▶ _What needs to be done_
Give back the records below exactly, every one, with no pictures.

▶ _Provided records_
-- Opening Marker --

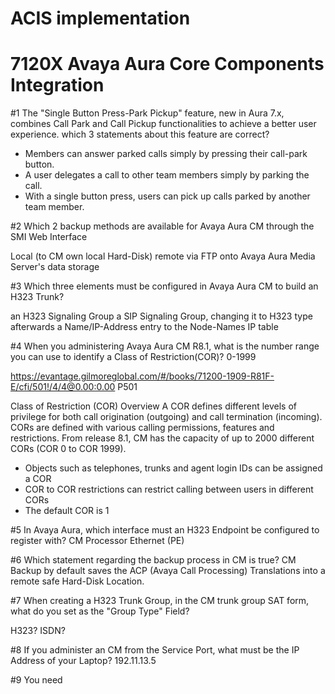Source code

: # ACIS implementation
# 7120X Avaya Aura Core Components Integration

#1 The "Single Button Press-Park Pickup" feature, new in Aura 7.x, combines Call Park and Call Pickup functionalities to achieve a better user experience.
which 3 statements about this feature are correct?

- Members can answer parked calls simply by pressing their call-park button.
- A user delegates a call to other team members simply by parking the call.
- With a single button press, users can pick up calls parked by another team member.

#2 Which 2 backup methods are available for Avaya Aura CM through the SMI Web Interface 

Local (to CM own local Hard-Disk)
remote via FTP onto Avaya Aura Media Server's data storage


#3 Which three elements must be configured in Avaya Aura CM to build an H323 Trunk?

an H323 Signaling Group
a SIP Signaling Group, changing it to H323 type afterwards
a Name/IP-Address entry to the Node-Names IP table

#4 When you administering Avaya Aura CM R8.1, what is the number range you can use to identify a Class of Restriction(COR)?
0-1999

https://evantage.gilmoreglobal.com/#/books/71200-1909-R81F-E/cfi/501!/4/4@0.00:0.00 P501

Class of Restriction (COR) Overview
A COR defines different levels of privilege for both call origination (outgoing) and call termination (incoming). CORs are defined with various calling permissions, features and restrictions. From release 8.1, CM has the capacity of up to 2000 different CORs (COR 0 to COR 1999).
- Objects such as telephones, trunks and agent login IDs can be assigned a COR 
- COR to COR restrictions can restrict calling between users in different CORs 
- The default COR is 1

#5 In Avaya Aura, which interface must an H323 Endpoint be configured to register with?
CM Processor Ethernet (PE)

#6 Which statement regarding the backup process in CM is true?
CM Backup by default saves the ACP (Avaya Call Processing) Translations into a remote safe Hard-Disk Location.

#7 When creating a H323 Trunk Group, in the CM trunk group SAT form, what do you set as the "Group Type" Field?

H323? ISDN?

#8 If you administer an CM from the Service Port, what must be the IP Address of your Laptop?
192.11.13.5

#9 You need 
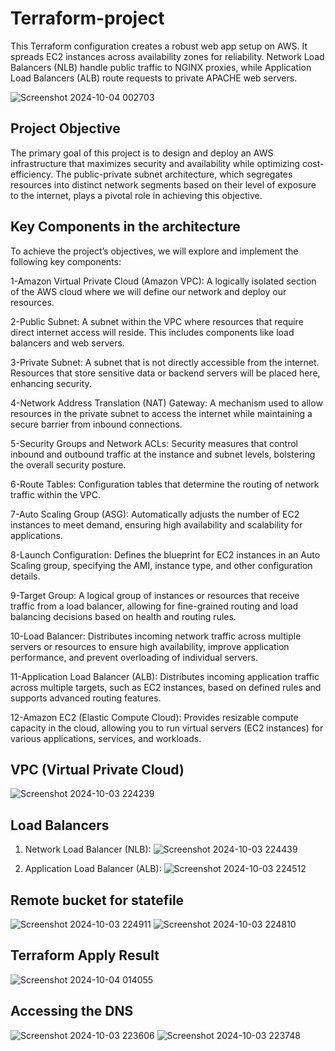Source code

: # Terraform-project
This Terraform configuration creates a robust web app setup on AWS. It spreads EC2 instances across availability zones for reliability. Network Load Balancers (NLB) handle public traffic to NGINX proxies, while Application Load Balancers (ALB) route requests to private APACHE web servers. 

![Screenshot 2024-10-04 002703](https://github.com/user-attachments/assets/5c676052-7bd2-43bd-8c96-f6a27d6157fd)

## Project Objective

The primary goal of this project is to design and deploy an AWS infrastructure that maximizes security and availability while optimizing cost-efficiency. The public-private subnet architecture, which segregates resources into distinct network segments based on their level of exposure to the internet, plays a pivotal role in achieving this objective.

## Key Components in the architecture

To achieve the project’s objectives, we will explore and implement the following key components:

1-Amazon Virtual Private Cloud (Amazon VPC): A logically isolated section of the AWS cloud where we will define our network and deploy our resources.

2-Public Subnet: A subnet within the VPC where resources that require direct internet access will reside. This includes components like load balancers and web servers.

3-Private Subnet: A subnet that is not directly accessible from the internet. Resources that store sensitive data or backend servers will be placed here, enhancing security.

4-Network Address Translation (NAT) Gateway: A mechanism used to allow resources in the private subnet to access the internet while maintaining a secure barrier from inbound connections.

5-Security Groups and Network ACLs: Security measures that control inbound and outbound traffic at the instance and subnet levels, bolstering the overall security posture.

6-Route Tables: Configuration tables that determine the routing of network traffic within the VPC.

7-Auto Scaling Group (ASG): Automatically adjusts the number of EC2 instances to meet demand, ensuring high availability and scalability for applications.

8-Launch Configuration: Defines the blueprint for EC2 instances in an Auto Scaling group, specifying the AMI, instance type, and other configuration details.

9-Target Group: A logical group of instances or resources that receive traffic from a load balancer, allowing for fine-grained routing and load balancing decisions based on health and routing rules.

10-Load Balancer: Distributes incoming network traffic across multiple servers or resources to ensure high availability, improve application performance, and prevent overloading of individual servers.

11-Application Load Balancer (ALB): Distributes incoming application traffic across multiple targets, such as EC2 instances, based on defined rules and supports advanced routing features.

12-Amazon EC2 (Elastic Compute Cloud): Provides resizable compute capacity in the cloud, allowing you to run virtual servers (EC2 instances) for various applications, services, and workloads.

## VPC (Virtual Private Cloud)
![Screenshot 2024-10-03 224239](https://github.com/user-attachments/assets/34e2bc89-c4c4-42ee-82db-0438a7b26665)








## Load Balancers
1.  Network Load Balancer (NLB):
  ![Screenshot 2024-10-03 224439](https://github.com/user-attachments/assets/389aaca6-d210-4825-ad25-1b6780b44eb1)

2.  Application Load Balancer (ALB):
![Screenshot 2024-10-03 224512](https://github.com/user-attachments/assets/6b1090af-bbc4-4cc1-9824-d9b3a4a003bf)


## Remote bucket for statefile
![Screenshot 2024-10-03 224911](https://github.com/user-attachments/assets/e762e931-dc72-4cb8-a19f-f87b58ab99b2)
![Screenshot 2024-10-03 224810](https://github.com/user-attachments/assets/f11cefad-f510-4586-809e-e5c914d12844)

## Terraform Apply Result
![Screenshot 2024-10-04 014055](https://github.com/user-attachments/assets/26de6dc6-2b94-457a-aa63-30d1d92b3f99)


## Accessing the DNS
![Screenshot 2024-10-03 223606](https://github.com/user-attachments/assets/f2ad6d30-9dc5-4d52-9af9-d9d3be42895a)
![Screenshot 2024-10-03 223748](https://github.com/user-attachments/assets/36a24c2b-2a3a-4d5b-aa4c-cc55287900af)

-- Closing Marker --

▶ _Response below_
Source code

: # ACIS implementation
# 7120X Avaya Aura Core Components Integration

#1 The "Single Button Press-Park Pickup" feature, new in Aura 7.x, combines Call Park and Call Pickup functionalities to achieve a better user experience.
which 3 statements about this feature are correct?

- Members can answer parked calls simply by pressing their call-park button.
- A user delegates a call to other team members simply by parking the call.
- With a single button press, users can pick up calls parked by another team member.

#2 Which 2 backup methods are available for Avaya Aura CM through the SMI Web Interface 

Local (to CM own local Hard-Disk)
remote via FTP onto Avaya Aura Media Server's data storage


#3 Which three elements must be configured in Avaya Aura CM to build an H323 Trunk?

an H323 Signaling Group
a SIP Signaling Group, changing it to H323 type afterwards
a Name/IP-Address entry to the Node-Names IP table

#4 When you administering Avaya Aura CM R8.1, what is the number range you can use to identify a Class of Restriction(COR)?
0-1999

https://evantage.gilmoreglobal.com/#/books/71200-1909-R81F-E/cfi/501!/4/4@0.00:0.00 P501

Class of Restriction (COR) Overview
A COR defines different levels of privilege for both call origination (outgoing) and call termination (incoming). CORs are defined with various calling permissions, features and restrictions. From release 8.1, CM has the capacity of up to 2000 different CORs (COR 0 to COR 1999).
- Objects such as telephones, trunks and agent login IDs can be assigned a COR 
- COR to COR restrictions can restrict calling between users in different CORs 
- The default COR is 1

#5 In Avaya Aura, which interface must an H323 Endpoint be configured to register with?
CM Processor Ethernet (PE)

#6 Which statement regarding the backup process in CM is true?
CM Backup by default saves the ACP (Avaya Call Processing) Translations into a remote safe Hard-Disk Location.

#7 When creating a H323 Trunk Group, in the CM trunk group SAT form, what do you set as the "Group Type" Field?

H323? ISDN?

#8 If you administer an CM from the Service Port, what must be the IP Address of your Laptop?
192.11.13.5

#9 You need 
Source code

: # Terraform-project
This Terraform configuration creates a robust web app setup on AWS. It spreads EC2 instances across availability zones for reliability. Network Load Balancers (NLB) handle public traffic to NGINX proxies, while Application Load Balancers (ALB) route requests to private APACHE web servers. 

![Screenshot 2024-10-04 002703](https://github.com/user-attachments/assets/5c676052-7bd2-43bd-8c96-f6a27d6157fd)

## Project Objective

The primary goal of this project is to design and deploy an AWS infrastructure that maximizes security and availability while optimizing cost-efficiency. The public-private subnet architecture, which segregates resources into distinct network segments based on their level of exposure to the internet, plays a pivotal role in achieving this objective.

## Key Components in the architecture

To achieve the project’s objectives, we will explore and implement the following key components:

1-Amazon Virtual Private Cloud (Amazon VPC): A logically isolated section of the AWS cloud where we will define our network and deploy our resources.

2-Public Subnet: A subnet within the VPC where resources that require direct internet access will reside. This includes components like load balancers and web servers.

3-Private Subnet: A subnet that is not directly accessible from the internet. Resources that store sensitive data or backend servers will be placed here, enhancing security.

4-Network Address Translation (NAT) Gateway: A mechanism used to allow resources in the private subnet to access the internet while maintaining a secure barrier from inbound connections.

5-Security Groups and Network ACLs: Security measures that control inbound and outbound traffic at the instance and subnet levels, bolstering the overall security posture.

6-Route Tables: Configuration tables that determine the routing of network traffic within the VPC.

7-Auto Scaling Group (ASG): Automatically adjusts the number of EC2 instances to meet demand, ensuring high availability and scalability for applications.

8-Launch Configuration: Defines the blueprint for EC2 instances in an Auto Scaling group, specifying the AMI, instance type, and other configuration details.

9-Target Group: A logical group of instances or resources that receive traffic from a load balancer, allowing for fine-grained routing and load balancing decisions based on health and routing rules.

10-Load Balancer: Distributes incoming network traffic across multiple servers or resources to ensure high availability, improve application performance, and prevent overloading of individual servers.

11-Application Load Balancer (ALB): Distributes incoming application traffic across multiple targets, such as EC2 instances, based on defined rules and supports advanced routing features.

12-Amazon EC2 (Elastic Compute Cloud): Provides resizable compute capacity in the cloud, allowing you to run virtual servers (EC2 instances) for various applications, services, and workloads.

## VPC (Virtual Private Cloud)
![Screenshot 2024-10-03 224239](https://github.com/user-attachments/assets/34e2bc89-c4c4-42ee-82db-0438a7b26665)








## Load Balancers
1.  Network Load Balancer (NLB):
  ![Screenshot 2024-10-03 224439](https://github.com/user-attachments/assets/389aaca6-d210-4825-ad25-1b6780b44eb1)

2.  Application Load Balancer (ALB):
![Screenshot 2024-10-03 224512](https://github.com/user-attachments/assets/6b1090af-bbc4-4cc1-9824-d9b3a4a003bf)


## Remote bucket for statefile
![Screenshot 2024-10-03 224911](https://github.com/user-attachments/assets/e762e931-dc72-4cb8-a19f-f87b58ab99b2)
![Screenshot 2024-10-03 224810](https://github.com/user-attachments/assets/f11cefad-f510-4586-809e-e5c914d12844)

## Terraform Apply Result
![Screenshot 2024-10-04 014055](https://github.com/user-attachments/assets/26de6dc6-2b94-457a-aa63-30d1d92b3f99)


## Accessing the DNS
![Screenshot 2024-10-03 223606](https://github.com/user-attachments/assets/f2ad6d30-9dc5-4d52-9af9-d9d3be42895a)
![Screenshot 2024-10-03 223748](https://github.com/user-attachments/assets/36a24c2b-2a3a-4d5b-aa4c-cc55287900af)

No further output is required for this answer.